Atatürk mahiyetindekilerin sorumlu oldukları işlere karışmaktan ve ayrıntılarla uğraşmaktan sakınır, bazen bunu yapsa da dostçasına yapardı, "işi mesulüne bırakalım" sözünü kendisinden çok işittim. Keza bir bakan onunla danışırsa düşüncesini söylemekle birlikte "ben böyle düşünüyorum amma işin sorumlusu sensin, ona göre düşün, taşın ve karar ver" derdi.

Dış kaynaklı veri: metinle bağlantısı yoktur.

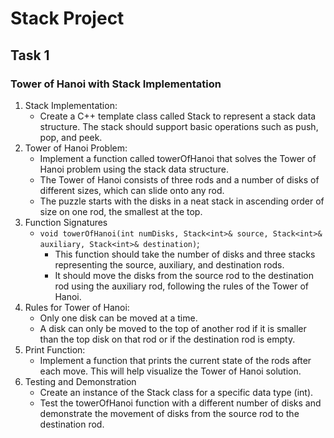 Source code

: # Stack Project

## Task 1

### Tower of Hanoi with Stack Implementation

1. Stack Implementation:
   - Create a C++ template class called Stack to represent a stack data structure. The stack should support basic operations such as push, pop, and peek.
2. Tower of Hanoi Problem:
   - Implement a function called towerOfHanoi that solves the Tower of Hanoi problem using the stack data structure.
   - The Tower of Hanoi consists of three rods and a number of disks of different sizes, which can slide onto any rod.
   - The puzzle starts with the disks in a neat stack in ascending order of size on one rod, the smallest at the top.
3. Function Signatures
   - ```void towerOfHanoi(int numDisks, Stack<int>& source, Stack<int>& auxiliary, Stack<int>& destination)```;
       - This function should take the number of disks and three stacks representing the source, auxiliary, and destination rods.
       - It should move the disks from the source rod to the destination rod using the auxiliary rod, following the rules of the Tower of Hanoi.
4. Rules for Tower of Hanoi:
    - Only one disk can be moved at a time.
    - A disk can only be moved to the top of another rod if it is smaller than the top disk on that rod or if the destination rod is empty.
5. Print Function:
    - Implement a function that prints the current state of the rods after each move. This will help visualize the Tower of Hanoi solution.
6. Testing and Demonstration
   - Create an instance of the Stack class for a specific data type (int).
   - Test the towerOfHanoi function with a different number of disks and demonstrate the movement of disks from the source rod to the destination rod.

Ancak çok önemli işlerde ve anlarda bütün ayrıntılara bile el koyduğu ve hemen her şeyi kendisi yaptığı görülmüştür. Conkbayır'ı geri alırken veya 1922 Ağustos'unda başlayan büyük saldırıyı yöneltirken böyle yapmıştır. Bunu yaparken de başarının şerefini yine mahiyetine bırakacak biçimde davranmak büyüklüğünü göstermiştir. Bu gibi durumlar dışında genel bakımdan işlere karışmayı sevmez ve herhangi bir (kolda işler iyi gitmezse bazen dediği gibi "baştakini değiştirmekle" yetinirdi. Hemen bütün yeni çığırlara onun "inisiyatif"i ile girilmiş olmakla birlikte o yeni bir işi yoluna koyduktan sonra onun devam ettirilmesini bir ehline bırakmayı görenek edinmişti ve bunu yapınca içi rahat ederdi.
Genel olarak O, başka birinin görebileceği bir işi kendi üzerine almaz veya üzerinde tutmazdı. Pek çok iktidar sahibinde görülen ve onları yanlış yollara iten bir zaaf Atatürk'de yoktu. Birisi aleyhinde bir söz söylenildi miydi
onu söyleyen ne kadar yakını ve güvendiği biri olursa olsun ona inanmadan önce işi yansız bildiği bir veya bir kaç kişiye inceletir, ondan sonra bir karara varırdı. Eğer söyleyen ve aleyhinde söylenilen kimselerin ikisi de yakını ise onları yüzleştirir ve edindiği duygulara göre bir inanca varırdı. Bu yüzden Atatürk'ün yanında iftira ve tevzir makinesi işleyemezdi.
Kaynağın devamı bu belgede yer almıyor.